Research in FL&C

This page list the main research lines investigated within our group.

PULP LLVM Compiler

The PULP Project is a major effort aimed at developing a new ultra-low power clustered multi-core platform for smart cameras and other embedded applications requiring significant performance, based on open source hardware and software. The project is supported by a multi-national team from ETH Zurich, Universita' degli Studi di Bologna, Politecnico di Milano, Commissariat à l’énergie atomique et aux énergies alternatives (CEA). At Politecnico di Milano, we develop the LLVM compiler support (C/C++) for the PULP core (OpenRISC) as well as OpenCL support for the PULP platform. Within this framework, we have several opportunities for master thesis work.

OpenCL Support for PULP

The goal of this thesis is to extend and optimize OpenCRun, an open source OpenCL runtime developed at Politecnico di Milano, to allow the efficient execution of OpenCL programs on the PULP platform. OpenCRun is based on the LLVM compiler framework, and is currently available for x86 NUMA multicores as well as for the explicitly managed memory many-core platform P2012, providing a good starting point for the port to PULP.

Clang/LLVM fractional arithmetics

Fractional arithmetics are a key feature to support numerical applications such as image analysis in low-power devices where hardware floating point units would be impossible to support. LLVM and its frontend, Clang, do not currently support the Embedded C standard, ISO/IEC TR 18037, which provides fractional arithmetics. The goal of the thesis is to introduce this support, targeting in particular the OR10n OpenRISC processor, which is the processing element employed in PULP.

A benchmark suite and library for embedded computer vision

Current computer vision libraries such as OpenCV provide reference implementations of algorithms tuned to execution on desktop machines endowed with efficient floating point units. The goal of this thesis is to build a computer vision library and benchmark suite employing fractional arithmetics instead of floating point, and targeting low-power embedded platforms.

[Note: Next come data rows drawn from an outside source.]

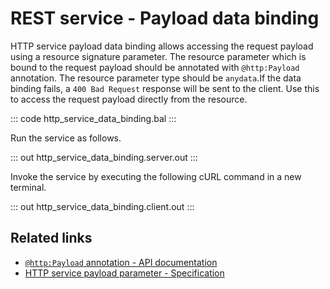 # REST service - Payload data binding

HTTP service payload data binding allows accessing the request payload using a resource signature parameter. The resource parameter which is bound to the request payload should be annotated with `@http:Payload` annotation. The resource parameter type should be `anydata`.If the data binding fails, a `400 Bad Request` response will be sent to the client. Use this to access the request payload directly from the resource.

::: code http_service_data_binding.bal :::

Run the service as follows.

::: out http_service_data_binding.server.out :::

Invoke the service by executing the following cURL command in a new terminal.

::: out http_service_data_binding.client.out :::

## Related links
- [`@http:Payload` annotation - API documentation](https://lib.ballerina.io/ballerina/http/latest/annotations#Payload)
- [HTTP service payload parameter - Specification](/spec/http/#2344-payload-parameter)
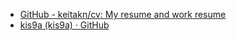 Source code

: - [GitHub - keitakn/cv: My resume and work resume](https://github.com/keitakn/cv)
- [kis9a (kis9a) · GitHub](https://github.com/kis9a)
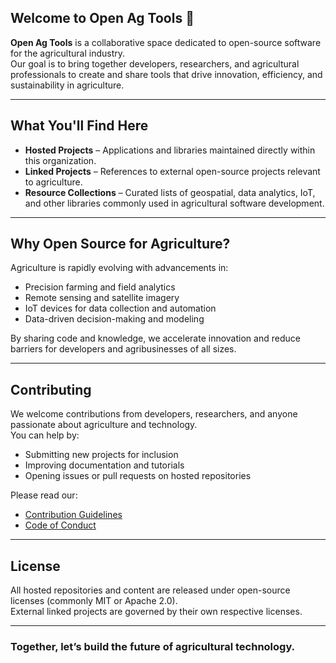 ## Welcome to Open Ag Tools 👋

**Open Ag Tools** is a collaborative space dedicated to open-source software for the agricultural industry.  
Our goal is to bring together developers, researchers, and agricultural professionals to create and share tools that drive innovation, efficiency, and sustainability in agriculture.

---

## What You'll Find Here

- **Hosted Projects** – Applications and libraries maintained directly within this organization.  
- **Linked Projects** – References to external open-source projects relevant to agriculture.  
- **Resource Collections** – Curated lists of geospatial, data analytics, IoT, and other libraries commonly used in agricultural software development.

---

## Why Open Source for Agriculture?

Agriculture is rapidly evolving with advancements in:
- Precision farming and field analytics  
- Remote sensing and satellite imagery  
- IoT devices for data collection and automation  
- Data-driven decision-making and modeling  

By sharing code and knowledge, we accelerate innovation and reduce barriers for developers and agribusinesses of all sizes.

---

## Contributing

We welcome contributions from developers, researchers, and anyone passionate about agriculture and technology.  
You can help by:
- Submitting new projects for inclusion  
- Improving documentation and tutorials  
- Opening issues or pull requests on hosted repositories  

Please read our:
- [Contribution Guidelines](CONTRIBUTING.md)  
- [Code of Conduct](CODE_OF_CONDUCT.md)

<!-- Please read our [Contribution Guidelines](CONTRIBUTING.md) to get started. -->

---

## License

All hosted repositories and content are released under open-source licenses (commonly MIT or Apache 2.0).  
External linked projects are governed by their own respective licenses.

---

<!--
## Community

- **Website**: [Coming soon]  
- **Discord**: [Join our community](#)  
- **Contact**: info@open-ag-tools.org

---
-->

### Together, let’s build the future of agricultural technology.
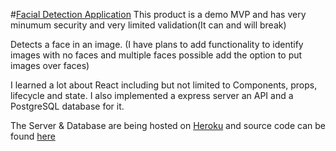 #[Facial Detection Application](https://bartholomewbd.github.io/imgdetection/)
This product is a demo MVP and has very minumum security and very limited validation(It can and will break) 

Detects a face in an image.  (I have plans to add functionality to identify images with no faces and multiple faces possible add the option to put images over faces)

I learned a lot about React including but not limited to Components, props, lifecycle and state.  I also implemented a express server an API and a PostgreSQL database for it.

The Server & Database are being hosted on [Heroku](https://aqueous-meadow-49375.herokuapp.com/) and source code can be found [here](https://github.com/Bartholomewbd/Facial-Detection-Backend)

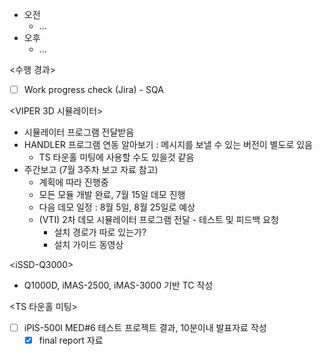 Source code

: - 오전
	- ...
- 오후
	- ...

<수행 경과>
- [ ] Work progress check (Jira) - SQA

<VIPER 3D 시뮬레이터>
- 시뮬레이터 프로그램 전달받음
- HANDLER 프로그램 연동 알아보기 : 메시지를 보낼 수 있는 버전이 별도로 있음
	- TS 타운홀 미팅에 사용할 수도 있을것 같음
- 주간보고 (7월 3주차 보고 자료 참고)
	- 계획에 따라 진행중
	- 모든 모듈 개발 완료, 7월 15일 데모 진행
	- 다음 데모 일정 : 8월 5일, 8월 25일로 예상
	- (VTI) 2차 데모 시뮬레이터 프로그램 전달 - 테스트 및 피드백 요청
		- 설치 경로가 따로 있는가?
		- 설치 가이드 동영상 

\<iSSD-Q3000>
- Q1000D, iMAS-2500, iMAS-3000 기반 TC 작성

<TS 타운홀 미팅>
- [ ] iPIS-500I MED#6 테스트 프로젝트 결과, 10분이내 발표자료 작성
	- [x] final report 자료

Automated support for floating point to fixed point conversion

The goal of this thesis is to develop a tool to help the programmer in developing efficient applications employing real numbers in embedded systems. Based on a static analysis of the code (already developed in part), and on user requirements on the data value ranges expressed as pragmas, the tool will adapt the original code to use the least expensive alternative to floating point arithmetics satisfying the user requirements on output precision.

Contacts

Giovanni Agosta Gerardo Pelosi Alessandro Barenghi Michele Scandale Michele Beretta (mail: name.surname@polimi.it)

· %2014/%10/%20 %20:%Oct · Giovanni Agosta

Programming Models and Languages for Parallel Architectures

We study new programming models and languages for emerging architectures. The initial focus was on specific applications languages and models, targeting scalar operand networks (SON) and SIMD architectures. We currently focus on multicore architectures, striving to design a flexible but effective programming language based on OpenCL, CUDA and other industrial efforts.

Bibliography

  1. A. Di Biagio, A. Barenghi, G. Pelosi and G. Agosta. Design of a Parallel AES for Graphics Hardware using the CUDA framework. To appear in the 5th International Workshop on Security in Systems and Networks (SSN2009), Rome, May 2009.
  2. G. Agosta and G. Pelosi. A Domain Specific Language for Cryptography. In proceedings of the Forum on specification and Design Languages (FDL 07), Barcelona, Sep 2007.
  3. G. Agosta, L. Breveglieri, G. Pelosi and M. Sykora. Programming Highly Parallel Reconfigurable Architectures for Symmetric and Asymmetric Cryptographic Applications. In Journal of Computers, Vol 2, No 8, 2007, Academy Publisher.
  4. G. Agosta, L. Breveglieri, G. Pelosi and M. Sykora. Programming Highly Parallel Reconfigurable Architectures for Public-Key Cryptographic Applications. In proceedings of the 4th International Conference on Information Technology : New Generations (ITNG 2007), Las Vegas, Apr 2007.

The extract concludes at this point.